"Our national security is at stake [because] extreme weather has already been damaging our military installations here in the states, and our economy is at risk; so we have to act," said Biden. "As president, I have a responsibility to act with urgency and resolve when our nation faces clear and present danger, and that's what climate change is about. It is literally, not figuratively, a clear and present danger."
Unsurprisingly, not everyone agrees with the president's assessment.
"There wasn't much in it," Myron Ebell of the Competitive Enterprise Institute (CEI) said of the speech. "He went to what looked like an empty field where there used to be a coal-fired power plant and said that climate change was a 'clear and present danger' and if Congress would not act, he would."
While Senator Joe Manchin (D-West Virginia) is a big reason why Biden's "Build Back Better" plan has yet to become reality, Biden said Republicans are to blame for lack of action.
The president may think that way, but only 1% of voters in a recent New York Times/Sienna College poll named climate change as the most important issue facing the nation. More people are concerned about issues including rising energy prices.
"The actions that he may take unilaterally without Congress enacting these policies are going to lead to higher energy prices, not lower," says Ebell. "So, he's playing to his base and he's against the interests of the American people which are for affordable and abundant energy, not climate policies that make energy more expensive and Americans poorer."
Biden's 'green dreams' would create nightmares
The president stopped short of announcing a national emergency declaration to address what his administration considers to be a climate crisis.
"But that might be ahead," warns H. Sterling Burnett, Ph.D. of The Heartland Institute. "Such a policy would be a national disaster for people already struggling under the burden of high energy prices, inflation, and empty shelves at the grocery store."
Burnett says Biden cannot get his facts straight on either climate or the virtues of the solutions he is proposing. "… With a straight face, [he] lied to the American people about climate change making extreme weather events worse," Burnett explains.
"Data and reports from the U.N. Intergovernmental Panel on Climate Change and various agencies in the federal government refute claims that hurricanes and tornados have set records, or increased in number or frequency."

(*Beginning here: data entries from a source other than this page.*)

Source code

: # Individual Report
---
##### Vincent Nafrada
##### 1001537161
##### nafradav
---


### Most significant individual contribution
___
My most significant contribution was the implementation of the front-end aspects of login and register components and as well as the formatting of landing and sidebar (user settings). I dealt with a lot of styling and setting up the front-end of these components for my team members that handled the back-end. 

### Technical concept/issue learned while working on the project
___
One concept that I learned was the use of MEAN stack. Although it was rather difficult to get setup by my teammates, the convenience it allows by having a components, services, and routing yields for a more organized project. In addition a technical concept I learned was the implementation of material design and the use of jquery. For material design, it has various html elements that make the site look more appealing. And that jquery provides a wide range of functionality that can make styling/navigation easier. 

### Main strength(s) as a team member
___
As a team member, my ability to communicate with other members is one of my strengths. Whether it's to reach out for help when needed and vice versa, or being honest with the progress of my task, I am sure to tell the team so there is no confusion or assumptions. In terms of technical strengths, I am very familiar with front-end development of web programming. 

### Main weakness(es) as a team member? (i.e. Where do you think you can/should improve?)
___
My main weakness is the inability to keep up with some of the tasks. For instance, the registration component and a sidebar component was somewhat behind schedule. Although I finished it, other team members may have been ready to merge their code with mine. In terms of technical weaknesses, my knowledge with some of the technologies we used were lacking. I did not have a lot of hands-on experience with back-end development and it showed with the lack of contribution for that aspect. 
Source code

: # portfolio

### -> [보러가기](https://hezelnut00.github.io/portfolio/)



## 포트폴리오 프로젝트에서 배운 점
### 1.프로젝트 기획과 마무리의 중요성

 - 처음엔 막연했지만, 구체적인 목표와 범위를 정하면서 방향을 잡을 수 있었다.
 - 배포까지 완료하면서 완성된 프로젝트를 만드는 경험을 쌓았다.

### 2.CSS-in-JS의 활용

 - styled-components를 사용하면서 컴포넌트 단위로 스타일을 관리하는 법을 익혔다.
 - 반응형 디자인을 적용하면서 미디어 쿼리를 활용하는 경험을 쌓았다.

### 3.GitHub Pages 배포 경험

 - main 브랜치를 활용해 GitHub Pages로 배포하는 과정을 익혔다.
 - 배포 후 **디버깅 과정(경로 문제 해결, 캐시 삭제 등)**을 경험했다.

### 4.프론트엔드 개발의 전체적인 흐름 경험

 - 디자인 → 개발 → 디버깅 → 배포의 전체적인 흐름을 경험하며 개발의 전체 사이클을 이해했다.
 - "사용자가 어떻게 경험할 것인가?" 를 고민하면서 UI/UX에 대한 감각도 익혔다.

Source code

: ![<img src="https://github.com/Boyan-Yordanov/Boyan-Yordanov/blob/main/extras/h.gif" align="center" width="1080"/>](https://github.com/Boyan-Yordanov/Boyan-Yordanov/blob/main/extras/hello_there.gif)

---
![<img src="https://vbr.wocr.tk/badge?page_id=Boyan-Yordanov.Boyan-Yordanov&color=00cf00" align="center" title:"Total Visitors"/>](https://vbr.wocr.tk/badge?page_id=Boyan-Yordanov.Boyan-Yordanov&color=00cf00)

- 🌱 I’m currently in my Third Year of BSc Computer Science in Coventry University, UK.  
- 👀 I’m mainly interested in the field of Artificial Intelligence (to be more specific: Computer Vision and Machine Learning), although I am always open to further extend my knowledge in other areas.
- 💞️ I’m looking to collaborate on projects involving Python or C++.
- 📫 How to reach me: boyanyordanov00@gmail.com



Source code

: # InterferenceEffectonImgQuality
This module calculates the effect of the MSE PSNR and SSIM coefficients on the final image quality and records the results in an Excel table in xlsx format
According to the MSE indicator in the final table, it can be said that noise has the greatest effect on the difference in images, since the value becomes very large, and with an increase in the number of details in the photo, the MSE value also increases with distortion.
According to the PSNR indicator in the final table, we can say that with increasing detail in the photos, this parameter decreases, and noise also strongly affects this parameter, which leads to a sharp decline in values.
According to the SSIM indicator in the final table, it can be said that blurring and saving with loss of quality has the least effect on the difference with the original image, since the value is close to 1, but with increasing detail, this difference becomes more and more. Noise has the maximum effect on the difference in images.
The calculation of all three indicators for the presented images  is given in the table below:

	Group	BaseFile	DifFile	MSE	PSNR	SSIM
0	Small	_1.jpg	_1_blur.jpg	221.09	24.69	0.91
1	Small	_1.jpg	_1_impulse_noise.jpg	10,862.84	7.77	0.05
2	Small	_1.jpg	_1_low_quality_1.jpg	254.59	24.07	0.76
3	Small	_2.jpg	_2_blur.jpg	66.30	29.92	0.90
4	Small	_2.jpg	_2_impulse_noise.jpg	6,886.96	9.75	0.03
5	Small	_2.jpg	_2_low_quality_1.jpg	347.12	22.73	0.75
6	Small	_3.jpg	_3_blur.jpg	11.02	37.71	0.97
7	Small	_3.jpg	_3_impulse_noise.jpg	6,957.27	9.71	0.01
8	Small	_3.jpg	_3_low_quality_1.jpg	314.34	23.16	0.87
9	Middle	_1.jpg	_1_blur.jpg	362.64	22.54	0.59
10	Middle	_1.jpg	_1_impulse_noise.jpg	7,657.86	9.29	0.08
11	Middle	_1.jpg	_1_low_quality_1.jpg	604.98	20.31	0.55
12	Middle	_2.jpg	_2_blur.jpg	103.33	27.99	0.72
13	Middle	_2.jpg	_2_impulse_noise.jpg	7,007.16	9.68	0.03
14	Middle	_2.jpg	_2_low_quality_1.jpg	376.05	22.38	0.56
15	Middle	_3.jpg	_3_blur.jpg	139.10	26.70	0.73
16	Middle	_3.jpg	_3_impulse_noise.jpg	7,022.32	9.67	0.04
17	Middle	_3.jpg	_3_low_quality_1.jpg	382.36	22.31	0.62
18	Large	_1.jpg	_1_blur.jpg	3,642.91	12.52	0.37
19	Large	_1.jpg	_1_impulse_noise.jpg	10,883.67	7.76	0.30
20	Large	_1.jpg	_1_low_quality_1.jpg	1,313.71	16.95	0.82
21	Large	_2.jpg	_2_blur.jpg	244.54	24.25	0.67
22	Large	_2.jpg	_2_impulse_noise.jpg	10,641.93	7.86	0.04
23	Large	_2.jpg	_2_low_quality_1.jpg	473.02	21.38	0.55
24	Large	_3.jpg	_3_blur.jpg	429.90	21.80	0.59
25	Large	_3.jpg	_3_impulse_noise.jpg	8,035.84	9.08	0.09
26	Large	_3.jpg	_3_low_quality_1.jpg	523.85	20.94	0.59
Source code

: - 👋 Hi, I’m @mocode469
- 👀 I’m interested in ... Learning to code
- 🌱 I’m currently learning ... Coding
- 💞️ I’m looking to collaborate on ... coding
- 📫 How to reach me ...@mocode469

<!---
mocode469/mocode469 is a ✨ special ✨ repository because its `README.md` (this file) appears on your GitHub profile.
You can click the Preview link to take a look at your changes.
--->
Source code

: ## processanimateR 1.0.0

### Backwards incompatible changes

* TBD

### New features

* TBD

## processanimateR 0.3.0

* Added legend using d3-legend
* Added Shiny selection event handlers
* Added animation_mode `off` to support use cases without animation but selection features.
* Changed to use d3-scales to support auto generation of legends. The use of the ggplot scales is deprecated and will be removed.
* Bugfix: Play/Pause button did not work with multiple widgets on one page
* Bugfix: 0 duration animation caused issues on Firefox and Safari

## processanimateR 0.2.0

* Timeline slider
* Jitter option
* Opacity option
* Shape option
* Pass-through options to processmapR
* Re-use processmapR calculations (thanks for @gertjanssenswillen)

Burnett also dismisses concerns that droughts and wildfires are more frequent or prolonged today: "In addition, there is no evidence whatsoever that a temperature rise of 1.5 degrees centigrade is a tipping point at which 'we lose it all.'"
Since the president "can't get the facts straight" on extreme weather events, Burnett says it's not surprising his climate agenda is all wrong for the country.
"While it is certainly true [that] massive subsidies and mandates for offshore wind can create 'good-paying jobs,' what it can't do is sustain grid reliability or produce cheap electricity [whereas] coal did that in spades," says Burnett.
"Offshore wind is among the most costly forms of energy generations, meaning people already paying high electric bills created by the government shutdown of fossil fuel power, will be paying even more, much more, in the future, even as the ready supply of on-demand power wanes, as the grid buckles when higher electric power demand meets less reliable electric power supply – and, of course, to make Biden's green dreams come true we are destroying the wild ocean, whale and fish habitat, and commercial fisheries."
Bottomline, Burnett says Biden's climate policies are not win/win for people and the economy; instead, "they are lose/lose," he adds.
Editor's note: Myron Ebell made his comments on the "Washington Watch with Tony Perkins" program Wednesday.